*WHAT IS EXPECTED*. Retype the lines from the first one in the records down to the line containing "### Copytrend", counting both, and leave out any pictures.

====== PROVIDED RECORDS ======

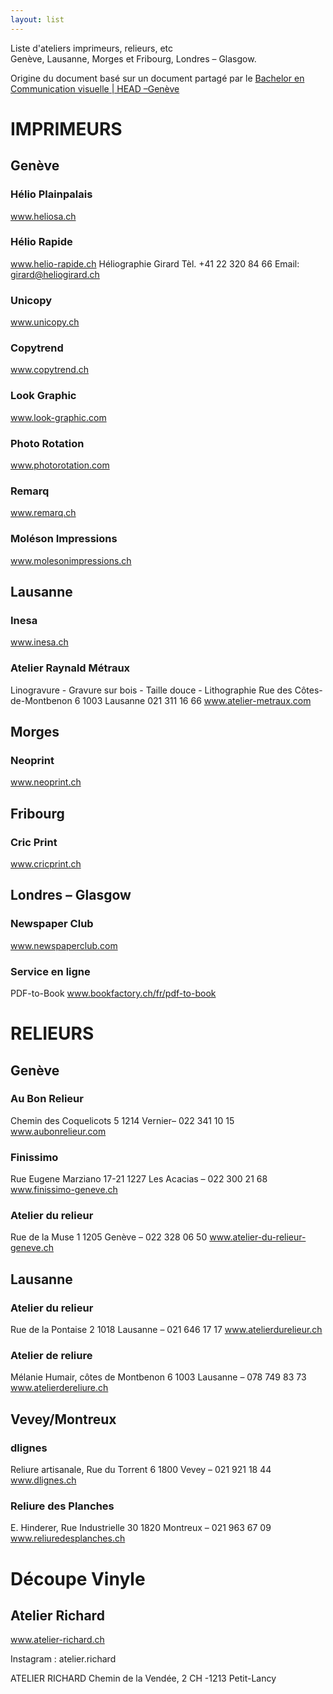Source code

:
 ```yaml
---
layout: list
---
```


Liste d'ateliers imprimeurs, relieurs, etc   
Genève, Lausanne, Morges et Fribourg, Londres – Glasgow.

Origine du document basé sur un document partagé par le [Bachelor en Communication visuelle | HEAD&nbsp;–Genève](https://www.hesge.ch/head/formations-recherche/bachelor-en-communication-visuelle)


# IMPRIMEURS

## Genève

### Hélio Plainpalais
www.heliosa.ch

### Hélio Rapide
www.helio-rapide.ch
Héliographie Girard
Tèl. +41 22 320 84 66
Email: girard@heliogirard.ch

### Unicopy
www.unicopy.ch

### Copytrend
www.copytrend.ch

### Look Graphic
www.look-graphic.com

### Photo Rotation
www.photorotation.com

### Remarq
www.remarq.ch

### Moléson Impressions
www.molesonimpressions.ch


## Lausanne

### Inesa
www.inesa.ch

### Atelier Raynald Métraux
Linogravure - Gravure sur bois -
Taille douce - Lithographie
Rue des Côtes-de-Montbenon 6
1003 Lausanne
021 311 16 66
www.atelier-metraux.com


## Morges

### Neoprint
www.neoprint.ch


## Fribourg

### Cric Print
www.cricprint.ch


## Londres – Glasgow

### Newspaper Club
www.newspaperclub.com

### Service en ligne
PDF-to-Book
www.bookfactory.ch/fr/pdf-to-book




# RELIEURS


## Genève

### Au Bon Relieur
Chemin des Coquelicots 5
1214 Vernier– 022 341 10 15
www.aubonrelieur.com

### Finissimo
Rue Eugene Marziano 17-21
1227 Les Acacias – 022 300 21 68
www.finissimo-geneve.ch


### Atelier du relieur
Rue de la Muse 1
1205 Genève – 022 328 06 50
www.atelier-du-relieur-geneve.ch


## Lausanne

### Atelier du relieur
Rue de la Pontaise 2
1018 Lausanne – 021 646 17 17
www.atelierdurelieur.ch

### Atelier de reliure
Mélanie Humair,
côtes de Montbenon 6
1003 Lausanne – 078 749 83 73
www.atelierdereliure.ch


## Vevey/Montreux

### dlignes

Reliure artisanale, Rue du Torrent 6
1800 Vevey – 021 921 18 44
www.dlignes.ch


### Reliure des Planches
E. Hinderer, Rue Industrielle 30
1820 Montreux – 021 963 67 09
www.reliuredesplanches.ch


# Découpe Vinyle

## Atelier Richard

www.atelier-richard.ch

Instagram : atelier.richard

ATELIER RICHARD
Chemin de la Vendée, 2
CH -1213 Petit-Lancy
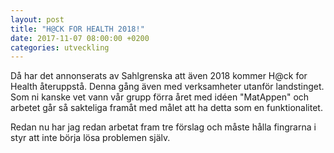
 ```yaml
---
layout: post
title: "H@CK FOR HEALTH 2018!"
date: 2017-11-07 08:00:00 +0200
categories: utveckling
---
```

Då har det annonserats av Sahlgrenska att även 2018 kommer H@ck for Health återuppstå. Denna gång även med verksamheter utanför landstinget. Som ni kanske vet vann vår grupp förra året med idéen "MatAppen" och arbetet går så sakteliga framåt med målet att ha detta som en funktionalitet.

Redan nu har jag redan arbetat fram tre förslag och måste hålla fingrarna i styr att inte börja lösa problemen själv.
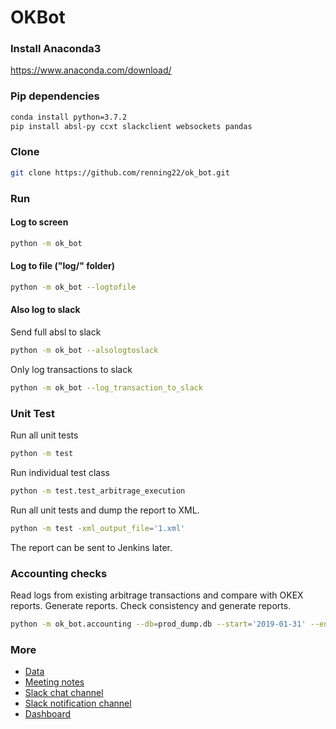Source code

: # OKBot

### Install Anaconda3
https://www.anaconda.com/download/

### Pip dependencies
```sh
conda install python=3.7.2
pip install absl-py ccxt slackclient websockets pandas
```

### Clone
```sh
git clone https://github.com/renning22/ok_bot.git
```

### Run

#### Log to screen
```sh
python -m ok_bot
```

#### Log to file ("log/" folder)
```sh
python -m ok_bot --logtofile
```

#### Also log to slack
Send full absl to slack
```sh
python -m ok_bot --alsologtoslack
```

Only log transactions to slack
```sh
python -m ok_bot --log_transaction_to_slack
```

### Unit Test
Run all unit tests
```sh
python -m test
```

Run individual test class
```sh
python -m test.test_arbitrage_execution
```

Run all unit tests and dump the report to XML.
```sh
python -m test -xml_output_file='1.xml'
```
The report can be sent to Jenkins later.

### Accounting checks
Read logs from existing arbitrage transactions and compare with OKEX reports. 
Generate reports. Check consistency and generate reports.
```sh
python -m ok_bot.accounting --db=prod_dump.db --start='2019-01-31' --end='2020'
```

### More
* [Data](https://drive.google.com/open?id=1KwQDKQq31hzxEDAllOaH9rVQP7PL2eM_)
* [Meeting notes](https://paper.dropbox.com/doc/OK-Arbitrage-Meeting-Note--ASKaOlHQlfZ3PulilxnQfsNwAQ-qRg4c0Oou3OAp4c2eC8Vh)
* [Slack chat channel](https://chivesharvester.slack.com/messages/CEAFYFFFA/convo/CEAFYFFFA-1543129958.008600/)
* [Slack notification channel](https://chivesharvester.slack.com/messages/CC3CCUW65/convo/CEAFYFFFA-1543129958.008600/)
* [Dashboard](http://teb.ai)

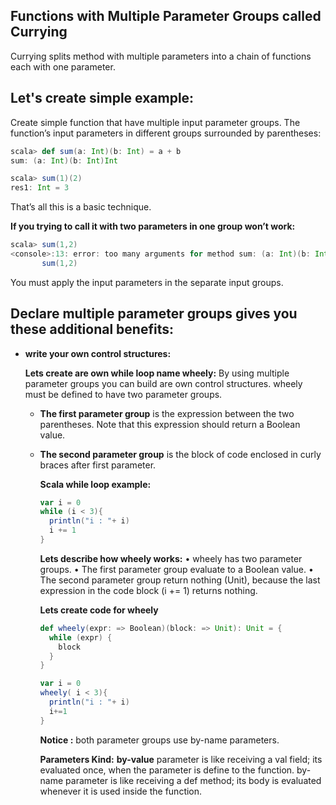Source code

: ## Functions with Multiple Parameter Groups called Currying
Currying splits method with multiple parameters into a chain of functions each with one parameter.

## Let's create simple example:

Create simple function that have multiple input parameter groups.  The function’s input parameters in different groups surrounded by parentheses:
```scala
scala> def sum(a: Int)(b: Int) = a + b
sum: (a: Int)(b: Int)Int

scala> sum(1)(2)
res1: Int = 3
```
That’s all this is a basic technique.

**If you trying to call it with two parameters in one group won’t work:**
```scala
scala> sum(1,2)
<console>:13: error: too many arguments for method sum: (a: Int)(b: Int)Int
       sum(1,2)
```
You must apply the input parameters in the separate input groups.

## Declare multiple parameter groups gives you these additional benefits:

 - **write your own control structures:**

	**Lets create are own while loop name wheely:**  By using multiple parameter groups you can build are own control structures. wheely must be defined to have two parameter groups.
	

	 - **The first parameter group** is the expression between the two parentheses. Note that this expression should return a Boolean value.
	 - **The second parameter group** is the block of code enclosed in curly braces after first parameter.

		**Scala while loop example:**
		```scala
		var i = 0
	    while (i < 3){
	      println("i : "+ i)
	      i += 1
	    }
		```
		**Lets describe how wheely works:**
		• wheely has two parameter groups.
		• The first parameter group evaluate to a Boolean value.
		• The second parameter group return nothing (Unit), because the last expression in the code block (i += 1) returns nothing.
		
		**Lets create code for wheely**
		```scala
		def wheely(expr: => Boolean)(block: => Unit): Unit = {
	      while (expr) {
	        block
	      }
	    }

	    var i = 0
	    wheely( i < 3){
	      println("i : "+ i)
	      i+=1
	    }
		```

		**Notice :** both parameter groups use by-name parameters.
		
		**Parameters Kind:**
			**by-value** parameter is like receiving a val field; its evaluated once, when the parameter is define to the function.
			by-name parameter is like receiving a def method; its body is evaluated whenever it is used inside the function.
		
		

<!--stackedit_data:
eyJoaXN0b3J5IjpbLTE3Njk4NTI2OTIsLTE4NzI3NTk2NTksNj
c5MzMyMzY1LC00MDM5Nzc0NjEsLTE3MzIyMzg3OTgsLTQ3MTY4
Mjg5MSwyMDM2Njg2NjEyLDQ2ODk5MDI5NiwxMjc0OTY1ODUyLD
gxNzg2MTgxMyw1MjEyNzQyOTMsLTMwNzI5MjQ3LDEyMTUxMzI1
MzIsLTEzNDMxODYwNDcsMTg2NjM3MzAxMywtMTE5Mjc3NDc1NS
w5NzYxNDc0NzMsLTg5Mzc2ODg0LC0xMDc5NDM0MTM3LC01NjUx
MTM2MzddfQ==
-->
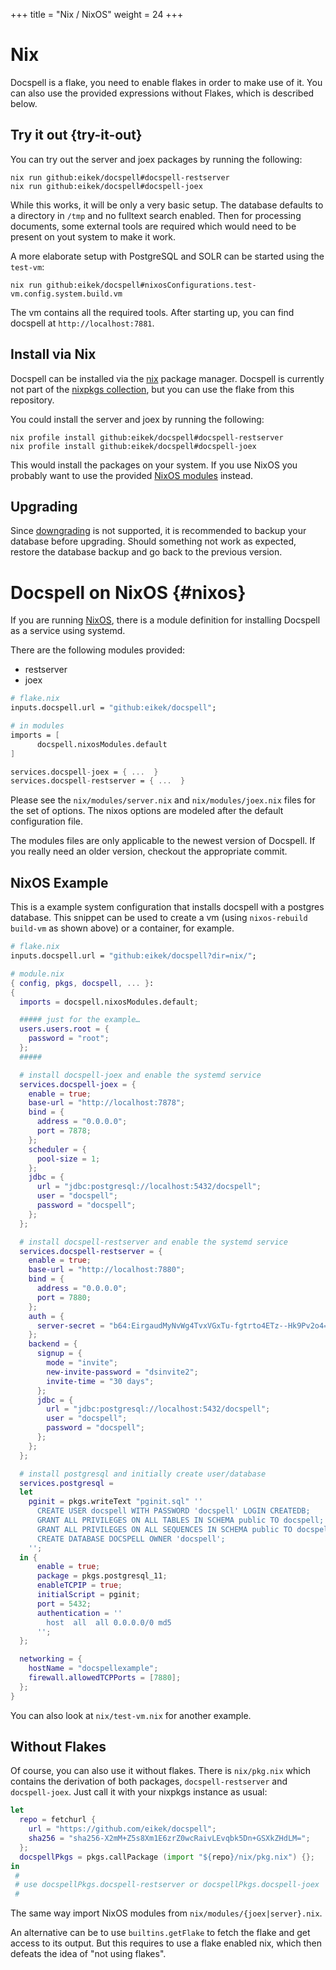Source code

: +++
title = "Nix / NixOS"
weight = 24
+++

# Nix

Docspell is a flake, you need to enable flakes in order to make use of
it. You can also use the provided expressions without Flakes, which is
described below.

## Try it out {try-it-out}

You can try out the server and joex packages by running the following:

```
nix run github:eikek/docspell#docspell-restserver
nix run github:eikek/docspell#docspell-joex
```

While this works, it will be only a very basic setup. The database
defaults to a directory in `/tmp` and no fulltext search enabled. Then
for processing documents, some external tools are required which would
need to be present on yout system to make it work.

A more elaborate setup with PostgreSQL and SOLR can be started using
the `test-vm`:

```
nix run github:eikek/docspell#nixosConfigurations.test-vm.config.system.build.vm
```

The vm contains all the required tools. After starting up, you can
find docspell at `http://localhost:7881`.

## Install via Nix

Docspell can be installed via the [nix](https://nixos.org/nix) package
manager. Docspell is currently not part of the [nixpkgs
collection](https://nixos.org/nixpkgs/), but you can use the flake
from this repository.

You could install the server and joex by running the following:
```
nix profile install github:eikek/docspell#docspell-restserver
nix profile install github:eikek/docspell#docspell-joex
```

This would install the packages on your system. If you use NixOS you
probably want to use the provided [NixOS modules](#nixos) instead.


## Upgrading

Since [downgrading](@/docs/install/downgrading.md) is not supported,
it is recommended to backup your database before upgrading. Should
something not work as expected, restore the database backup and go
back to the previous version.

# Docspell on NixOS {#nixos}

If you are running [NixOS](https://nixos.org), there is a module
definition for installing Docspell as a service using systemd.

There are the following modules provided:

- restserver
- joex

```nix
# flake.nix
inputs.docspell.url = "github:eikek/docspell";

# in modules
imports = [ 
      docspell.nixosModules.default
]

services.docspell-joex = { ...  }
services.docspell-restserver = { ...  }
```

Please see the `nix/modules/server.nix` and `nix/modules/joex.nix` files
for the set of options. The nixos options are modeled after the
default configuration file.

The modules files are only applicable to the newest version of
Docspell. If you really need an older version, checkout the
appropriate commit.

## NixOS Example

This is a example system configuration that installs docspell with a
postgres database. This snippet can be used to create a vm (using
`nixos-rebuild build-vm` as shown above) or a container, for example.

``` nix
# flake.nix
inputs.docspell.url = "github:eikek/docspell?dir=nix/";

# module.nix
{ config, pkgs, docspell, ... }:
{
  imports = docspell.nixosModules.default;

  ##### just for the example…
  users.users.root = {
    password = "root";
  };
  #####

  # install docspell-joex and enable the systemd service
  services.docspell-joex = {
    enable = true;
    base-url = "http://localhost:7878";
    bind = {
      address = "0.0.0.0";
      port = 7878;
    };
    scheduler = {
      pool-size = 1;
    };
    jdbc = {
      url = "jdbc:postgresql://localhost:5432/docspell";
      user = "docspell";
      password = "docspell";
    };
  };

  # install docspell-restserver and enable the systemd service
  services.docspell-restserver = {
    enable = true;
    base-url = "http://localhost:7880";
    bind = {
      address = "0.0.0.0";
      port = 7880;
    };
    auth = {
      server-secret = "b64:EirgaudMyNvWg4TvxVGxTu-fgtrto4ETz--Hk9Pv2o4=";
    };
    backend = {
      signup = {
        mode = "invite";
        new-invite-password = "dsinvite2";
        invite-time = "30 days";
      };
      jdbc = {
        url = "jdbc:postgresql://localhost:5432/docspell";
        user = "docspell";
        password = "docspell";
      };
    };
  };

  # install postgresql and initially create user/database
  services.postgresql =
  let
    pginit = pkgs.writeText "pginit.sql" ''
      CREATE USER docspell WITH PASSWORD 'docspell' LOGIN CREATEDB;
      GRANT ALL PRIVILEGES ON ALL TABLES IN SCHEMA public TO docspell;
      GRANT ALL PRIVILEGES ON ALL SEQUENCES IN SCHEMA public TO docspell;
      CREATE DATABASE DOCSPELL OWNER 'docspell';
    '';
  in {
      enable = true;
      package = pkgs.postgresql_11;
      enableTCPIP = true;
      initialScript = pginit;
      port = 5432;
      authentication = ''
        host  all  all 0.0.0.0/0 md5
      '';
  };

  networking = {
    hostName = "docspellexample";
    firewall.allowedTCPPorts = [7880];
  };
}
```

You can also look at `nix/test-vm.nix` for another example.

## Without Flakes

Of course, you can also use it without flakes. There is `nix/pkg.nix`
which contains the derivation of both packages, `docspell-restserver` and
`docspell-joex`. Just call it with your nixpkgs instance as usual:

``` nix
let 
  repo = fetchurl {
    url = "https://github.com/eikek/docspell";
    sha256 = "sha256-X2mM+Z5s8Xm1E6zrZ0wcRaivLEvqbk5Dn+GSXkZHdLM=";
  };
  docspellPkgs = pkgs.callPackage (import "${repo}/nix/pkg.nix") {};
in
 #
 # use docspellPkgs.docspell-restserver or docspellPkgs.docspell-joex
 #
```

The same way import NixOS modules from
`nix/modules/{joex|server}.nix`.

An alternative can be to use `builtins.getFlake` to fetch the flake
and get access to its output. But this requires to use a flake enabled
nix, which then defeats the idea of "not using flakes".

======

*ANSWER SECTION*.
Source code

:
 ```yaml
---
layout: list
---
```


Liste d'ateliers imprimeurs, relieurs, etc   
Genève, Lausanne, Morges et Fribourg, Londres – Glasgow.

Origine du document basé sur un document partagé par le [Bachelor en Communication visuelle | HEAD&nbsp;–Genève](https://www.hesge.ch/head/formations-recherche/bachelor-en-communication-visuelle)


# IMPRIMEURS

## Genève

### Hélio Plainpalais
www.heliosa.ch

### Hélio Rapide
www.helio-rapide.ch
Héliographie Girard
Tèl. +41 22 320 84 66
Email: girard@heliogirard.ch

### Unicopy
www.unicopy.ch

### Copytrend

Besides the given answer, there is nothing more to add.